本来なら迷宮探索は緻密な冒険計画を立てるのが必須であるが、今回はナダの実力の試金石であり、他のメンバーは添え物である。だからこのようなことがまかり通ったのだ。
「まあ、お前らは俺の後ろで悠々自適に迷宮探索を楽しめよ。どうせ中層に行く程度なんだからな――」
ナダは剣を右手だけに持って、楽々と後ろに連なる仲間達に言い放った。
仲間達はそんなナダへ苦笑いをするが、誰も否定はしなかった。誰もがナダの実力を知っているからである。
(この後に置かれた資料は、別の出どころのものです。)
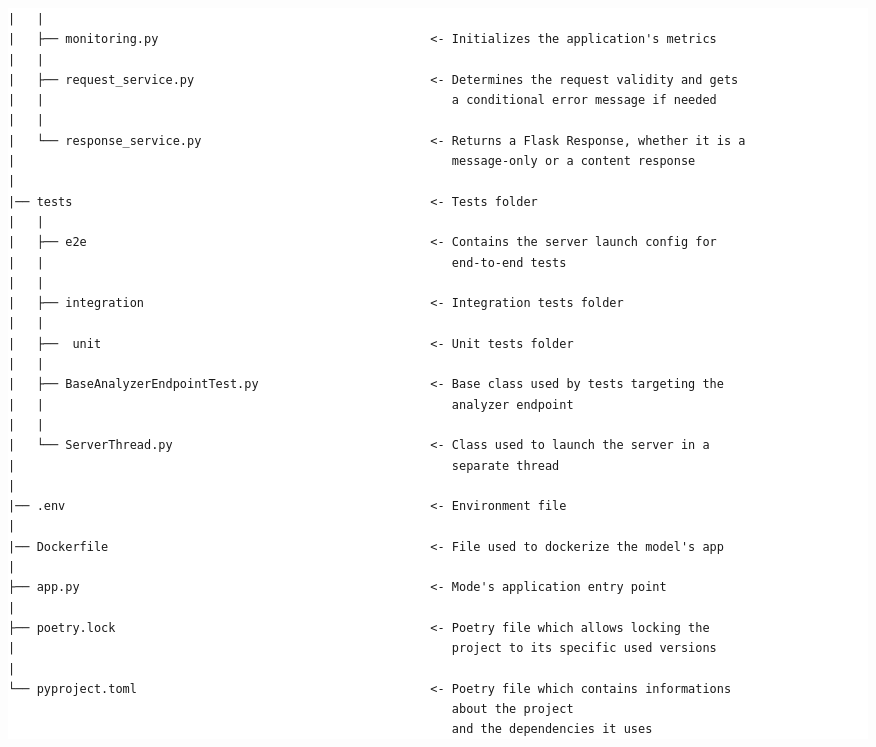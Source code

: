     |   |
    |   ├── monitoring.py                                      <- Initializes the application's metrics
    |   |
    |   ├── request_service.py                                 <- Determines the request validity and gets 
    |   |                                                         a conditional error message if needed
    |   |
    |   └── response_service.py                                <- Returns a Flask Response, whether it is a 
    |                                                             message-only or a content response
    |
    |── tests                                                  <- Tests folder
    |   |
    |   ├── e2e                                                <- Contains the server launch config for
    |   |                                                         end-to-end tests
    |   |
    |   ├── integration                                        <- Integration tests folder
    |   |
    |   ├──  unit                                              <- Unit tests folder
    |   |
    |   ├── BaseAnalyzerEndpointTest.py                        <- Base class used by tests targeting the 
    |   |                                                         analyzer endpoint
    |   |
    |   └── ServerThread.py                                    <- Class used to launch the server in a
    |                                                             separate thread
    |
    |── .env                                                   <- Environment file
    |
    |── Dockerfile                                             <- File used to dockerize the model's app
    |
    ├── app.py                                                 <- Mode's application entry point
    |
    ├── poetry.lock                                            <- Poetry file which allows locking the
    |                                                             project to its specific used versions
    |
    └── pyproject.toml                                         <- Poetry file which contains informations
                                                                  about the project
                                                                  and the dependencies it uses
まだ慣れていない迷宮に苦戦するような冒険者でないという事は、実際に一緒に潜ったコルヴォとルルドに関しては肌で感じ、パウロは学園時代の強さをよく知っているのだ。
ナダはそんな三人と迷宮を潜った。
まだ浅層であるが、火人を何体も倒した。
今も火人がこちらへと慌てるように走りながら襲い掛かって来る。彼らは武器を持っていないので、基本的には殴る蹴るだが、それに加えて抱き着くという攻撃方法を用いる。彼らはどうやら体が熱く、触れるだけで冒険者を火傷させることを本能で知っているようだった。
だが、問題なのは――
「――それよりも、彼らは瀕死の状態になれば決死の思いで、爆発するから素早く殺さなければならない。全方位攻撃で、範囲は狭いがかなりの破壊力だぞ」
コルヴォに以前の冒険で教わった事をナダは思い出す。
とはいえ、この程度の相手に遠慮する気などない。
ナダは全力で火人の胴体を断ち切った。一太刀で、である。ナダは生まれついての膂力から生み出す馬鹿げた剣の威力によって、無理やりに火人を切ることが出来るのである。
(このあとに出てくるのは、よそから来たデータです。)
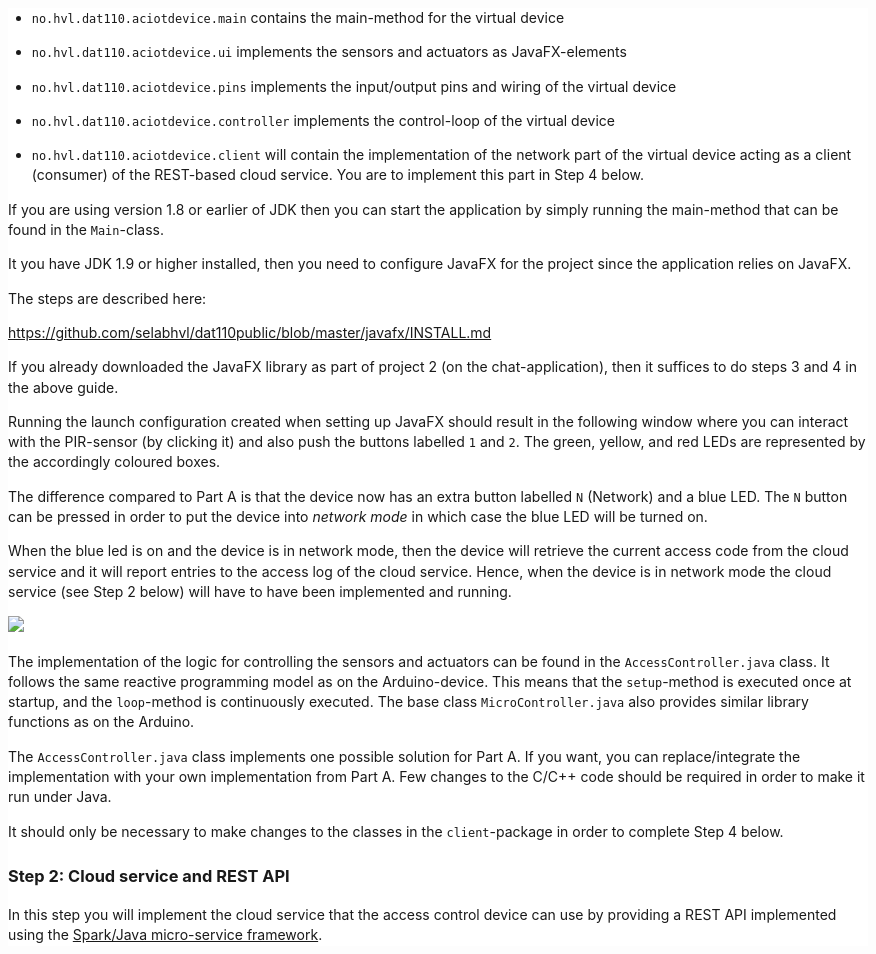- `no.hvl.dat110.aciotdevice.main` contains the main-method for the virtual device

- `no.hvl.dat110.aciotdevice.ui` implements the sensors and actuators as JavaFX-elements

- `no.hvl.dat110.aciotdevice.pins` implements the input/output pins and wiring of the virtual device

- `no.hvl.dat110.aciotdevice.controller` implements the control-loop of the virtual device

- `no.hvl.dat110.aciotdevice.client` will contain the implementation of the network part of the virtual device acting as a client (consumer) of the REST-based cloud service. You are to implement this part in Step 4 below.

If you are using version 1.8 or earlier of JDK then you can start the application by simply running the main-method that can be found in the `Main`-class.

It you have JDK 1.9 or higher installed, then you need to configure JavaFX for the project since the application relies on JavaFX.

The steps are described here:

https://github.com/selabhvl/dat110public/blob/master/javafx/INSTALL.md

If you already downloaded the JavaFX library as part of project 2 (on the chat-application), then it suffices to do steps 3 and 4 in the above guide.

Running the launch configuration created when setting up JavaFX should result in the following window where you can interact with the PIR-sensor (by clicking it) and also push the buttons labelled `1` and `2`. The green, yellow, and red LEDs are represented by the accordingly coloured boxes.

The difference compared to Part A is that the device now has an extra button labelled `N` (Network) and a blue LED. The `N` button can be pressed in order to put the device into *network mode* in which case the blue LED will be turned on.

When the blue led is on and the device is in network mode, then the device will retrieve the current access code from the cloud service and it will report entries to the access log of the cloud service. Hence, when the device is in network mode the cloud service (see Step 2 below) will have to have been implemented and running.

![](assets/ui.png)

The implementation of the logic for controlling the sensors and actuators can be found in the `AccessController.java` class. It follows the same reactive programming model as on the Arduino-device. This means that the `setup`-method is executed once at startup, and the `loop`-method is continuously executed. The base class `MicroController.java` also provides similar library functions as on the Arduino.

The `AccessController.java` class implements one possible solution for Part A. If you want, you can replace/integrate the implementation with your own implementation from Part A. Few changes to the C/C++ code should be required in order to make it run under Java.

It should only be necessary to make changes to the classes in the `client`-package in order to complete Step 4 below.   

### Step 2: Cloud service and REST API

In this step you will implement the cloud service that the access control device can use by providing a REST API implemented using the [Spark/Java micro-service framework](http://sparkjava.com).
二体目の火人がこちらへと抱き着こうとしてきた。大きく振りかぶって勢いをつける方法はできなかったので、剣の当たる位置を少し変える。斬るのではなく、剣をつかって火人を剣で払って壁に叩きつけるのだ。
すると、火人は壁に当たってすぐに爆発した。
「おお、怖い怖い」
ナダはそんな様子の火人を見ながら楽しそうに嗤った。
彼らが爆発した後からは、赤いマグマの中に小さな赤いカルヴァオンが残るのだ。量は少ないが、上質なカルヴァオンである為、これを狙いに冒険者がこの町には集まるのである。
まだ慣れた迷宮ではないが、一つ一つ体の動きを確かめながらナダは浅層を蹂躙していく。